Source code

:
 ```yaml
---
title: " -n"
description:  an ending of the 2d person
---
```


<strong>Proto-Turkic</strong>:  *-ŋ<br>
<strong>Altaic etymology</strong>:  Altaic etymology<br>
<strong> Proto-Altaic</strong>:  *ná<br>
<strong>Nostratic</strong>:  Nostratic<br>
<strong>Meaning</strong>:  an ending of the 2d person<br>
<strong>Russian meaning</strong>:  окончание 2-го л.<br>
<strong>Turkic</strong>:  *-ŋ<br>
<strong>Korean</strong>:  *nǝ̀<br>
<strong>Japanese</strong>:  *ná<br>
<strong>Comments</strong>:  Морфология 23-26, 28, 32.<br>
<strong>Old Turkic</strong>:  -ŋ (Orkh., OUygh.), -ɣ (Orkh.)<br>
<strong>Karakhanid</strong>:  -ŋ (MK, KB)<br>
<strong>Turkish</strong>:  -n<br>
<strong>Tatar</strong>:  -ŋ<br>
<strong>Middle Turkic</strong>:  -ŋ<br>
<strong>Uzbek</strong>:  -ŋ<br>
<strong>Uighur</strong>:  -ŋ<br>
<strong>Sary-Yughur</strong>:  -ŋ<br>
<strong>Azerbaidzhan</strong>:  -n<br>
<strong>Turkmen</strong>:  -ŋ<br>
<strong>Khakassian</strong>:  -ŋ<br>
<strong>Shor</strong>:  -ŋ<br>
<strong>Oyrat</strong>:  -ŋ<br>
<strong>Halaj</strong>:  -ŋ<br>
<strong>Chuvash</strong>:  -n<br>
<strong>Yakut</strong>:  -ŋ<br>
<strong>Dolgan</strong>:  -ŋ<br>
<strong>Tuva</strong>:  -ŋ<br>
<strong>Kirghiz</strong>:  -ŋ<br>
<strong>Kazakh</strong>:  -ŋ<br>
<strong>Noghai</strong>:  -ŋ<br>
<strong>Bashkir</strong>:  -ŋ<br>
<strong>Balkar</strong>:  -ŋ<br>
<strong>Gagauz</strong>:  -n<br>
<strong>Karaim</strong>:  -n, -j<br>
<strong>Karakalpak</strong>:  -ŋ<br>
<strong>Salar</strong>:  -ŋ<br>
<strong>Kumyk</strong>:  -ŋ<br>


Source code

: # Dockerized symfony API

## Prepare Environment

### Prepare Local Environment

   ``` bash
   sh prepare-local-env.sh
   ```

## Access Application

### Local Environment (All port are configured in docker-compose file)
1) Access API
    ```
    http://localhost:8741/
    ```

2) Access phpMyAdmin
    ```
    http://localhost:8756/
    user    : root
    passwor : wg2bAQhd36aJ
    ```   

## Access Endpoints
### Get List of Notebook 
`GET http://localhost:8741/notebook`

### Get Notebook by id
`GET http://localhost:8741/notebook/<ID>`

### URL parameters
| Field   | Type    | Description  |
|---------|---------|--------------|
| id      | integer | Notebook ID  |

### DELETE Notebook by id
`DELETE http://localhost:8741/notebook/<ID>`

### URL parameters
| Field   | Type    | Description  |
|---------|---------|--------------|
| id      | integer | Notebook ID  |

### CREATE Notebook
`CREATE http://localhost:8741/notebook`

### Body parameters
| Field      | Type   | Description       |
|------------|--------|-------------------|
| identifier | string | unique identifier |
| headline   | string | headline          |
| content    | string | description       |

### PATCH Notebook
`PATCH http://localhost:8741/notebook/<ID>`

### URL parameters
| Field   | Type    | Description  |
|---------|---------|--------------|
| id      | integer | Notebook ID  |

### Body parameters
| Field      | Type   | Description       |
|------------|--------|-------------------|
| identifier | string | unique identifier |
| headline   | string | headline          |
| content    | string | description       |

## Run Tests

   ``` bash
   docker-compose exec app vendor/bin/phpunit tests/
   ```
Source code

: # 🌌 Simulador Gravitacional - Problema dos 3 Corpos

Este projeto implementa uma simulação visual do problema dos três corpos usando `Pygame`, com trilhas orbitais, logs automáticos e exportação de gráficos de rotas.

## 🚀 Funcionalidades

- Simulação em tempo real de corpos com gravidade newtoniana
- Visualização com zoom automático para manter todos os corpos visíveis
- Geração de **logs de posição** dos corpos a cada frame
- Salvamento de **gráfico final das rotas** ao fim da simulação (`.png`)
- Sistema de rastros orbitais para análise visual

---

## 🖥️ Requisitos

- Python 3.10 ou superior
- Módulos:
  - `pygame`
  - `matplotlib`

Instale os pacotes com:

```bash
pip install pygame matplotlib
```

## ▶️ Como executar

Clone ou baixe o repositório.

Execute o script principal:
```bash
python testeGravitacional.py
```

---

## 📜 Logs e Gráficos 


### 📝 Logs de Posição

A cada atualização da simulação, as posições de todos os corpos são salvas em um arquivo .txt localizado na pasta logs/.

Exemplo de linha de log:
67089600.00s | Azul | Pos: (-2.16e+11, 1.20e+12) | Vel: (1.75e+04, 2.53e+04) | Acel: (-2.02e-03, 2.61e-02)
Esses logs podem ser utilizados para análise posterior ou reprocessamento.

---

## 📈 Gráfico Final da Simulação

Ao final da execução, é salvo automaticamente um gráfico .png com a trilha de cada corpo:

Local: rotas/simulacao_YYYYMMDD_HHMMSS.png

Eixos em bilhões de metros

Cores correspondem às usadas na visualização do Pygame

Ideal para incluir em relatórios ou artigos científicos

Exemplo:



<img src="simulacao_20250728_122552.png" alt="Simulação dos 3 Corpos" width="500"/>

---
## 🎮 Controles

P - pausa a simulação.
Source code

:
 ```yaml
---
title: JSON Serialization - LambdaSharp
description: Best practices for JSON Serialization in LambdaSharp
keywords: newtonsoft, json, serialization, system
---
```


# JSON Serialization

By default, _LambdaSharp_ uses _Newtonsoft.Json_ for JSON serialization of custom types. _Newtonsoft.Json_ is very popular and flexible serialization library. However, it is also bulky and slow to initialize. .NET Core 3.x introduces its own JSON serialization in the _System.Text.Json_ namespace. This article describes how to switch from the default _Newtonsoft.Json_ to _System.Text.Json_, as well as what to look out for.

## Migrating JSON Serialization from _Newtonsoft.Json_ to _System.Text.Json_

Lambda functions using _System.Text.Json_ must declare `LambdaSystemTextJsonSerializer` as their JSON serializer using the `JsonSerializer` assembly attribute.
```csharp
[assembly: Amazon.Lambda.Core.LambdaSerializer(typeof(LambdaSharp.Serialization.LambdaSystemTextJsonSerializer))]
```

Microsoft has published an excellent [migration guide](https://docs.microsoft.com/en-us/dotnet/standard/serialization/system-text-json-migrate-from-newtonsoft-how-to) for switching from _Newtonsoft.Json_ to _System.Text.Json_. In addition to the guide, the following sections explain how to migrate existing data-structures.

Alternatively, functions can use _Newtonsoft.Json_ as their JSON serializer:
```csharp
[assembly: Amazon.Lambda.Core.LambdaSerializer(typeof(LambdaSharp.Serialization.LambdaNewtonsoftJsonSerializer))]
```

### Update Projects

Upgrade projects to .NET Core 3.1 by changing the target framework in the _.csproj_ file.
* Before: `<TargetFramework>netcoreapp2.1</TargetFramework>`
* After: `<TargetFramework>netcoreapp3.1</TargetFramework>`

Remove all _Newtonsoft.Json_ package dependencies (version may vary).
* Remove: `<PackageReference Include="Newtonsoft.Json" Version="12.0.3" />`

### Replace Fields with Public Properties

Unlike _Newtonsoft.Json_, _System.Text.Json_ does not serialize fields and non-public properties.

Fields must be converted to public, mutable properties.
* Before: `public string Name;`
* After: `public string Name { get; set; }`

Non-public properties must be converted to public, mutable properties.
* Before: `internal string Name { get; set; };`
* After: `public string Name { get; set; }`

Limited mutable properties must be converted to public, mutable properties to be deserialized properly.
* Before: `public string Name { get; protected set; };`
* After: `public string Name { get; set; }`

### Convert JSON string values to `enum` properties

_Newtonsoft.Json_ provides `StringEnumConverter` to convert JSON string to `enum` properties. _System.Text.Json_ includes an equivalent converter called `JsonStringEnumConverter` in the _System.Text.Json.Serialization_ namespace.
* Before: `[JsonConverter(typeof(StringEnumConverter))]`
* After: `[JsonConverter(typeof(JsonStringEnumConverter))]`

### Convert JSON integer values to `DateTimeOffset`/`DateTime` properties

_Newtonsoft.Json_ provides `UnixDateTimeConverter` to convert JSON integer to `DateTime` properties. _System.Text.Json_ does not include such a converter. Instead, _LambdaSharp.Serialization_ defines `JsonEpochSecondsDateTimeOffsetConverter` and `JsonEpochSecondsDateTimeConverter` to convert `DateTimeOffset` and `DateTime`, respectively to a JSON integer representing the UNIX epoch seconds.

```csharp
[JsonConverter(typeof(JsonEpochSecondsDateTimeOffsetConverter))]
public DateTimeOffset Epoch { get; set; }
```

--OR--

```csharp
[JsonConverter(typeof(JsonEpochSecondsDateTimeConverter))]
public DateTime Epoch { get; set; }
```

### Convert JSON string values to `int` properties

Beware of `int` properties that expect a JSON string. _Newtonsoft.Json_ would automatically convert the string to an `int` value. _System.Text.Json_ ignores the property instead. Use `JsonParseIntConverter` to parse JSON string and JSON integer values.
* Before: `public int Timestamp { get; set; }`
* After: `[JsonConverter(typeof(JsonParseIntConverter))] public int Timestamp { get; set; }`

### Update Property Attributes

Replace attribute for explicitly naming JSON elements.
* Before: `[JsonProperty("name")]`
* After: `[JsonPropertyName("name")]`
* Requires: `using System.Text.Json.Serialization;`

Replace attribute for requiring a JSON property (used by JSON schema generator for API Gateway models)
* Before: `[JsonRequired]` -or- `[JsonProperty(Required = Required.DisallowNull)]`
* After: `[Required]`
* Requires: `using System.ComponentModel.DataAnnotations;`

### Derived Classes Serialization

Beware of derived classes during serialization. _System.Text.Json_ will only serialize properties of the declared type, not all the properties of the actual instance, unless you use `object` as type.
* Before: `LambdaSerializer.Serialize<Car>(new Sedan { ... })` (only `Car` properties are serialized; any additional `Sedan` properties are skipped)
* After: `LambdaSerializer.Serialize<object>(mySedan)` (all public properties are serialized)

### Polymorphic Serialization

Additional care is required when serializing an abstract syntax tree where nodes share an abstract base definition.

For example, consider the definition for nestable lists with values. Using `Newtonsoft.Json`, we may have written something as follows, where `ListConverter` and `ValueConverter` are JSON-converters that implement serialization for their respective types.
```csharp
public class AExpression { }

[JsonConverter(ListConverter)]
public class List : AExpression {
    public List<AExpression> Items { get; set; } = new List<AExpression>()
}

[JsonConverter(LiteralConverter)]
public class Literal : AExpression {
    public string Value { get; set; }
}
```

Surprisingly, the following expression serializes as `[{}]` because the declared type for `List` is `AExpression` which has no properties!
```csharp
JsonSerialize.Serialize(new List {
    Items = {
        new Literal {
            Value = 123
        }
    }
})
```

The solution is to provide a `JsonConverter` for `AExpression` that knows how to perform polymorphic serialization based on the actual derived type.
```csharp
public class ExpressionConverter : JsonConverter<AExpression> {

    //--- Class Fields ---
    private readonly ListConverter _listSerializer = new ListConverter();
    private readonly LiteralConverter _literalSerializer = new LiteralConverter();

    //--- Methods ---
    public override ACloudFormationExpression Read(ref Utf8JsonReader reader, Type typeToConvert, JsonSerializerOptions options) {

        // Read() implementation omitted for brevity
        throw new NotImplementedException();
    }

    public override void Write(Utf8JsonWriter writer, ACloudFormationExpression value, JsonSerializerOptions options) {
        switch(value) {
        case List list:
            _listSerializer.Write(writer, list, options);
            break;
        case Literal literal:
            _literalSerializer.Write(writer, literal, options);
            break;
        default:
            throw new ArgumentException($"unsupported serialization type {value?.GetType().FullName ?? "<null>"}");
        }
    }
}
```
———
Requirement
Output the lines above between the one holding "Replace attribute for requiring" and the one holding "### Polymorphic Serialization", inclusive, with nothing before or after them.

Result of this task
Replace attribute for requiring a JSON property (used by JSON schema generator for API Gateway models)
* Before: `[JsonRequired]` -or- `[JsonProperty(Required = Required.DisallowNull)]`
* After: `[Required]`
* Requires: `using System.ComponentModel.DataAnnotations;`

### Derived Classes Serialization

Beware of derived classes during serialization. _System.Text.Json_ will only serialize properties of the declared type, not all the properties of the actual instance, unless you use `object` as type.
* Before: `LambdaSerializer.Serialize<Car>(new Sedan { ... })` (only `Car` properties are serialized; any additional `Sedan` properties are skipped)
* After: `LambdaSerializer.Serialize<object>(mySedan)` (all public properties are serialized)

### Polymorphic Serialization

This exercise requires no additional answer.